Maheswari v. The Commissioner of Police, Madurai City, Madurai and another
2004-11-17
P.D.DINAKARAN, S.R.SINGHARAVELU
body2004
DigiLaw.ai
S.R.Singharavelu, J.: The petitioner is the wife of the detenu and she challenges the order of detention dated 16.7.2004, passed by the first respondent under the provisions of Tamil Nadu Act 14 of 1982, detaining him, after he was identified as a Goonda, since he had come to the adverse notice of the authorities on earlier occasions and that on 28.6.2004, he acted in a manner prejudicial to the maintenance of public order and that if he is let to remain at large, he will indulge in activities prejudicial to the maintenance of public order and therefore, there is a compelling necessity to detain him under the provisions of Tamil Nadu Act 14 of 1982. 2. The occurrence of the ground case was said to have been taken place at 4 p.m. on 28.6.2004. One Thiru Selvam was coming by walk near Bharathiar Nagar, Alagappan Nagar, Muthupatti main road. At that time, the detenu came there in a Hero Honda Motor cycle, threatened the informant (Thiru Selvam), attempted to take money from his shirt pocket and when Thiru Selvam defended, he took out a knife from his waist and pressed it and threatened the informant by shouting that if he moved, he will be murdered. It was further alleged that the detenu robbed Rs.310 from the shirt pocket of Thiru Selvam and he was warned that he will be murdered if he disclosed the incident to anyone. Then the detenu proceeded towards Muthupatti in the motor cycle. It is upon the statement of Thiru Selvam, the case was registered in Cr.No.878 of 2004, under Sec.397, I.P.C. by the Station House Officer of B-8, Subramaniapuram (Crime) Police Station. During the narration of the above event, it was also mentioned that since there was no one present threre, Thiru Selvam was unable to seek anyone’s help. 3. After having gone through the adverse cases and the ground case, in paragraph 6 of the detention order, the Detaining Authority has found himself satisfied that the detenu was involved in all the adverse cases and the ground case and that he was habitually committing the crimes and was also acting in a manner prejudicial to the maintenance of public order and as such, he was termed as a Goonda, as contemplated under Sec.2 (i) (f) of Tamil Nadu Act 14 of 1982. 4.

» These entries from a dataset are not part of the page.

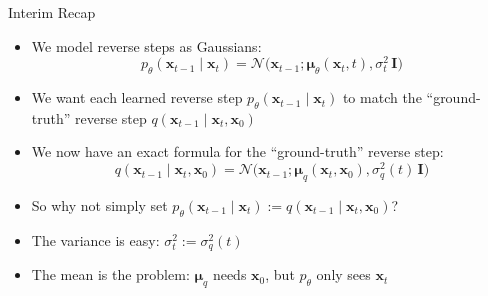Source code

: \documentclass[11pt,compress,t,notes=noshow, xcolor=table]{beamer}
\providecommand{\bx}{\mathbf{x}}
\begin{document}
 \begin{frame}{Interim Recap}


\vfill

\begin{itemize}
\item We model reverse steps as Gaussians:
\begin{equation*}
p_\theta(\bx_{t-1} \mid \bx_t) = \mathcal{N}\big(\bx_{t-1}; \boldsymbol{\mu}_\theta(\bx_t, t), \sigma_t^2\, \mathbf{I}\big)
\end{equation*}
\item We want each learned reverse step $p_\theta(\bx_{t-1} \mid \bx_t)$ to match the ``ground-truth'' reverse step $q(\bx_{t-1} \mid \bx_t, \bx_0)$
\item We now have an exact formula for the ``ground-truth'' reverse step:
\begin{equation*}
q(\bx_{t-1} \mid \bx_t, \bx_0) = \mathcal{N}\big(\bx_{t-1}; \boldsymbol{\mu}_q(\bx_t,\bx_0), \sigma_q^2(t)\, \mathbf{I}\big)
\end{equation*}
\item So why not simply set $p_\theta(\bx_{t-1} \mid \bx_t) := q(\bx_{t-1} \mid \bx_t, \bx_0)$?
\item<2-> The variance is easy: $\sigma_t^2 := \sigma_q^2(t)$
\item<2-> The mean is the problem: $\boldsymbol{\mu}_q$ needs $\bx_0$, but $p_\theta$ only sees $\bx_t$
\end{itemize}

\vfill

\end{frame}
\end{document}
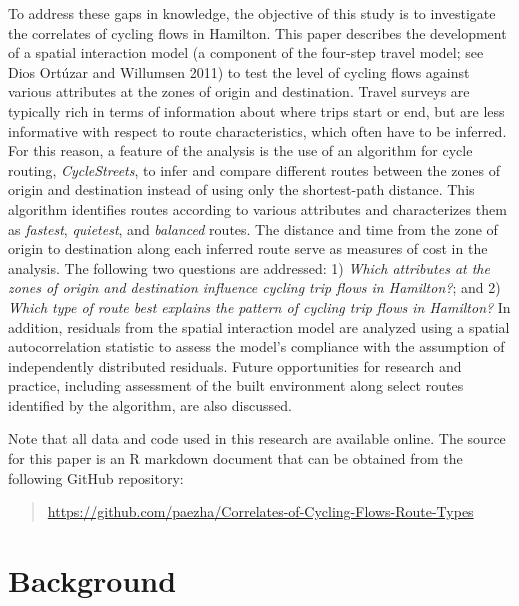 \documentclass[smallextended]{svjour3}       %
\begin{document}
To address these gaps in knowledge, the objective of this study is to
investigate the correlates of cycling flows in Hamilton. This paper
describes the development of a spatial interaction model (a component of
the four-step travel model; see Dios Ortúzar and Willumsen 2011) to test
the level of cycling flows against various attributes at the zones of
origin and destination. Travel surveys are typically rich in terms of
information about where trips start or end, but are less informative
with respect to route characteristics, which often have to be inferred.
For this reason, a feature of the analysis is the use of an algorithm
for cycle routing, \emph{CycleStreets}, to infer and compare different
routes between the zones of origin and destination instead of using only
the shortest-path distance. This algorithm identifies routes according
to various attributes and characterizes them as \emph{fastest},
\emph{quietest}, and \emph{balanced} routes. The distance and time from
the zone of origin to destination along each inferred route serve as
measures of cost in the analysis. The following two questions are
addressed: 1) \emph{Which attributes at the zones of origin and
destination influence cycling trip flows in Hamilton?}; and 2)
\emph{Which type of route best explains the pattern of cycling trip
flows in Hamilton?} In addition, residuals from the spatial interaction
model are analyzed using a spatial autocorrelation statistic to assess
the model's compliance with the assumption of independently distributed
residuals. Future opportunities for research and practice, including
assessment of the built environment along select routes identified by
the algorithm, are also discussed.

Note that all data and code used in this research are available online.
The source for this paper is an R markdown document that can be obtained
from the following GitHub repository:

\begin{quote}
\url{https://github.com/paezha/Correlates-of-Cycling-Flows-Route-Types}
\end{quote}

\hypertarget{sec:background}{%
\section{Background}\label{sec:background}}
\end{document}
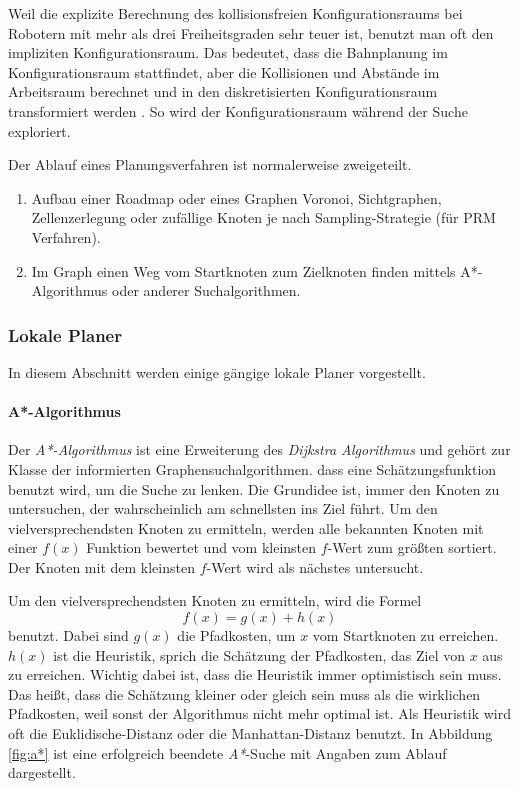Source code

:Weil die explizite Berechnung des kollisionsfreien Konfigurationsraums bei Robotern mit mehr als drei Freiheitsgraden sehr teuer ist, benutzt man oft den impliziten Konfigurationsraum.
Das bedeutet, dass die Bahnplanung im Konfigurationsraum stattfindet, aber die Kollisionen und Abstände im Arbeitsraum berechnet und in den diskretisierten Konfigurationsraum transformiert werden \citep{innoKonz}.
So wird der Konfigurationsraum während der Suche exploriert.

Der Ablauf eines Planungsverfahren ist normalerweise zweigeteilt\cite{Russell2003}.
\begin{enumerate}
	\item Aufbau einer Roadmap oder eines Graphen \gls{Voronoi}, \gls{Sichtgraphen}, \gls{Zellenzerlegung} oder zufällige Knoten je nach
 Sampling-Strategie (\zB für \gls{PRM} Verfahren\cite{Thrun2005}).
	\item Im Graph einen Weg vom Startknoten zum Zielknoten finden mittels A*-Algorithmus oder anderer Suchalgorithmen.
\end{enumerate}

\subsubsection{Lokale Planer}
\label{bahnplanung_lokale_planer_sec}

In diesem Abschnitt werden einige gängige lokale Planer vorgestellt.

\paragraph{A*-Algorithmus} 

Der \textit{A*-Algorithmus} \citep{Russell2003} ist eine Erweiterung des \textit{Dijkstra Algorithmus} und gehört zur Klasse der informierten Graphensuchalgorithmen.
\Dh dass eine Schätzungsfunktion benutzt wird, um die Suche zu lenken.
Die Grundidee ist, immer den Knoten zu untersuchen, der wahrscheinlich am schnellsten ins Ziel führt.
Um den vielversprechendsten Knoten zu ermitteln, werden alle bekannten Knoten mit einer $f(x)$ Funktion bewertet und vom kleinsten $f$-Wert zum größten sortiert.
Der Knoten mit dem kleinsten $f$-Wert wird als nächstes untersucht. 

Um den vielversprechendsten Knoten zu ermitteln, wird die Formel
\begin{equation}
 f(x) = g(x) + h(x)
\end{equation}
benutzt.
Dabei sind $g(x)$ die Pfadkosten, um $x$ vom Startknoten zu erreichen.
$h(x)$ ist die Heuristik, sprich die Schätzung der Pfadkosten, das Ziel von $x$ aus zu erreichen.
Wichtig dabei ist, dass die Heuristik immer optimistisch sein muss.
Das heißt, dass die Schätzung kleiner oder gleich sein muss als die wirklichen Pfadkosten, weil sonst der Algorithmus nicht mehr optimal ist.
Als Heuristik wird oft die \gls{Euklidische-Distanz} oder die \gls{Manhattan-Distanz} benutzt.
In Abbildung \ref{fig:a*} ist eine erfolgreich beendete \textit{A*}-Suche mit Angaben zum Ablauf dargestellt.

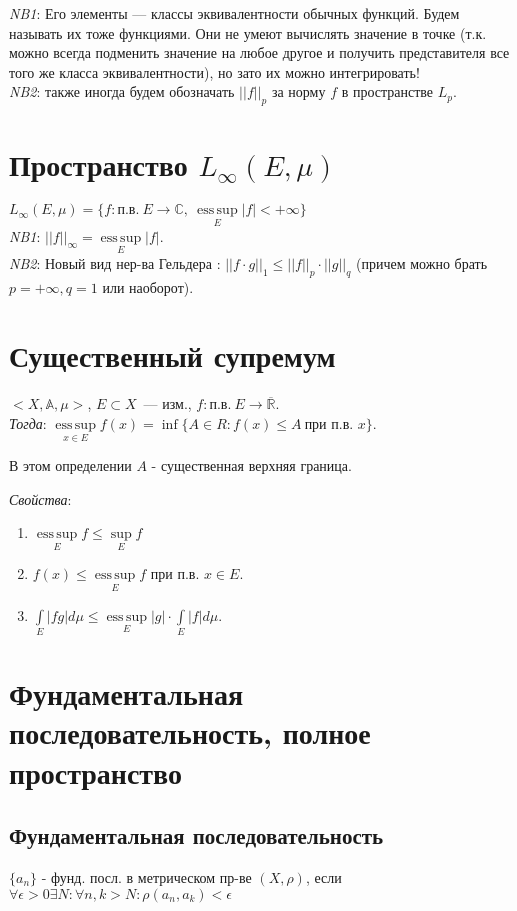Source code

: \documentclass[paper=a4, fontsize=17pt]{article}
\DeclareMathOperator*{\esssup}{ess\, sup}
\begin{document}
	\emph{NB1}: Его элементы --- классы эквивалентности обычных функций. Будем называть их тоже функциями. Они не умеют вычислять значение в точке (т.к. можно всегда подменить значение на любое другое и получить представителя все того же класса эквивалентности), но зато их можно интегрировать!\\

	\emph{NB2}: также иногда будем обозначать $||f||_p$ за норму $f$ в пространстве $L_p$.

	\section{Пространство $L_{\infty}(E,\mu)$}
	$L_\infty(E, \mu) =\{f : \text{п.в.}\ E \rightarrow \mathbb{C},\ \esssup\limits_E |f| < +\infty \}$\\
	\emph{NB1}: $||f||_\infty = \esssup\limits_E |f|$.\\

	\emph{NB2}: Новый вид нер-ва Гельдера : $||f \cdot g||_1 \leq ||f||_p \cdot ||g||_q$ (причем можно брать $p = +\infty, q = 1$ или наоборот).

	\section{Существенный супремум}
	$<X, \mathds{A}, \mu>$, $E \subset X$~--- изм., $f : \text{п.в.}\ E \rightarrow \overline{\mathbb{R}}$.\\

	\emph{Тогда}: $\esssup\limits_{x \in E} f(x) = \inf \{A \in R : f(x) \leq A\ \text{при п.в. $x$}\}$.

	В этом определении $A$ - существенная верхняя граница.

	\emph{Свойства}:
	\begin{enumerate}
		\item
		$\esssup\limits_E f \leq \sup\limits_E f$

		\item
		$f(x) \leq \esssup\limits_E f$ при п.в. $x \in E$.

		\item
		$\int\limits_E |fg|d\mu \leq \esssup\limits_E |g| \cdot \int\limits_E |f|d\mu$.
	\end{enumerate}

	\section{Фундаментальная последовательность, полное пространство}
	\subsection{Фундаментальная последовательность}
	$\{a_n\}$ - фунд. посл. в метрическом пр-ве $(X, \rho)$, если $\forall \epsilon > 0 \exists N: \forall n, k > N: \rho(a_n, a_k) < \epsilon$
\end{document}
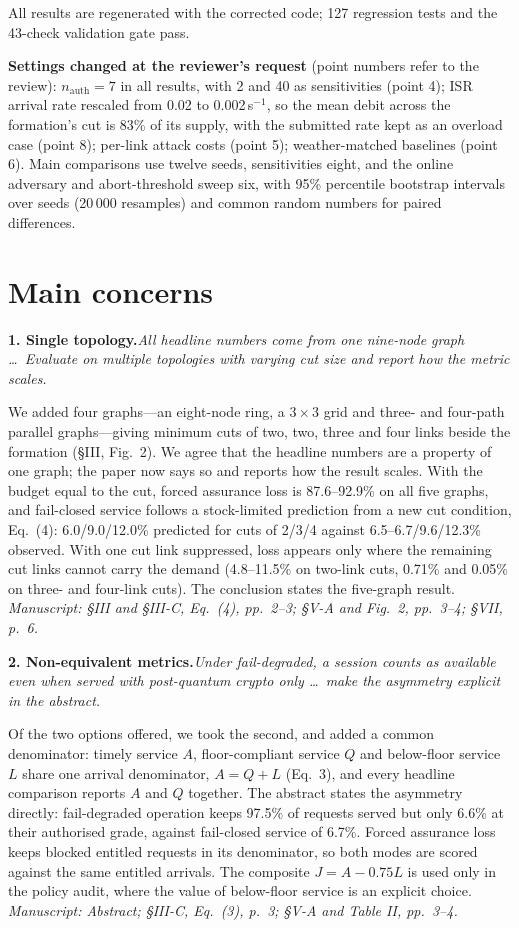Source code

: \documentclass[10pt,a4paper]{article}
\newcommand{\loc}[1]{\textit{Manuscript: #1.}}
\newcommand{\comment}[2]{\par\medskip\noindent\textbf{#1}\hspace{0.4em}\textit{#2}\par}
\begin{document}
All results are regenerated with the corrected code; 127 regression tests and the
43-check validation gate pass.

\textbf{Settings changed at the reviewer's request} (point numbers refer to the
review): $n_{\mathrm{auth}}=7$ in all results, with 2 and 40 as sensitivities
(point 4); ISR arrival rate rescaled from 0.02 to 0.002\,s$^{-1}$, so the mean debit
across the formation's cut is 83\% of its supply, with the submitted rate kept as an
overload case (point 8); per-link attack costs (point 5); weather-matched baselines
(point 6). Main comparisons use twelve seeds, sensitivities eight, and the online
adversary and abort-threshold sweep six, with 95\% percentile bootstrap intervals
over seeds (20\,000 resamples) and common random numbers for paired differences.

\section*{Main concerns}

\comment{1. Single topology.}{All headline numbers come from one nine-node graph \ldots\ Evaluate on multiple topologies with varying cut size and report how the metric scales.}
We added four graphs---an eight-node ring, a $3\times3$ grid and three- and
four-path parallel graphs---giving minimum cuts of two, two, three and four links
beside the formation (\S III, Fig.~2). We agree that the headline numbers are a
property of one graph; the paper now says so and reports how the result scales.
With the budget equal to the cut, forced assurance loss is 87.6--92.9\% on all five
graphs, and fail-closed service follows a stock-limited prediction from a new cut
condition, Eq.~(4): 6.0/9.0/12.0\% predicted for cuts of 2/3/4 against
6.5--6.7/9.6/12.3\% observed. With one cut link suppressed, loss appears only where
the remaining cut links cannot carry the demand (4.8--11.5\% on two-link cuts, 0.71\%
and 0.05\% on three- and four-link cuts). The conclusion states the five-graph result.
\loc{\S III and \S III-C, Eq.~(4), pp.~2--3; \S V-A and Fig.~2, pp.~3--4; \S VII, p.~6}

\comment{2. Non-equivalent metrics.}{Under fail-degraded, a session counts as available even when served with post-quantum crypto only \ldots\ make the asymmetry explicit in the abstract.}
Of the two options offered, we took the second, and added a common denominator: timely service $A$, floor-compliant
service $Q$ and below-floor service $L$ share one arrival denominator, $A=Q+L$
(Eq.~3), and every headline comparison reports $A$ and $Q$ together. The abstract
states the asymmetry directly: fail-degraded operation keeps 97.5\% of requests
served but only 6.6\% at their authorised grade, against fail-closed service of
6.7\%. Forced assurance loss keeps blocked entitled requests in its denominator, so
both modes are scored against the same entitled arrivals. The composite
$J=A-0.75L$ is used only in the policy audit, where the value of below-floor service
is an explicit choice.
\loc{Abstract; \S III-C, Eq.~(3), p.~3; \S V-A and Table II, pp.~3--4}
\end{document}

4. The learned counsel for the petitioner submitted that there was no averment by the detaining authority in the detention order to arrive at the above conclusion that the detenu acted in a manner prejudicial to the maintenance of public order. According to him, there might have been prejudice to the maintenance of law and order, which is quite different from prejudicial activity to the maintenance of public order. The learned counsel further submitted that for clamping detention order against a detenu, there must be subjective satisfaction on the part of the detaining authority that the detenu acted in a manner prejudicial to the maintenance of public order and it is not sufficient to show prejudicial activities against the maintenance of law and order. 5. Even in the narration of the ground case, it was specifically mentioned by the detaining authority that as there was no one present around, the informant was unable to seek anyone’s help. The question posed by the learned counsel was that while the material relied on showed that there was none around the place of occurrence to help the informant, how could there be a subjective satisfaction on the part of the detaining authority to conclude that the base case amounted to prejudice to the maintenance of public order. When there was no public at all, there is no need to hold that public order was disturbed. Thus the order of detention was assailed. 6. The learned Public Prosecutor relied upon the following observation made in the case of S.Mohammed Meran, Chennai v. State of Tamil Nadu, represented by its Secretary to Government, Prohibition and Excise Department, Chennai and another, 2004 M.L.J. (Crl.) 739: “A public road is meant to be used by the members of the public. The very fact that only a few persons use the road is not a consideration for coming to the question as to whether any criminal occurrence occurring on such road would not have the tendency of disturbing the public order.” 7. That was a case wherein the occurrence took place in the East Coast Road, which is undisputedly a public road. It was held that the fact that only a few persons used the road by then, was not a consideration to arrive at a conclusion that any criminal occurrence occurring on such road would not have the tendency of disturbing the public order.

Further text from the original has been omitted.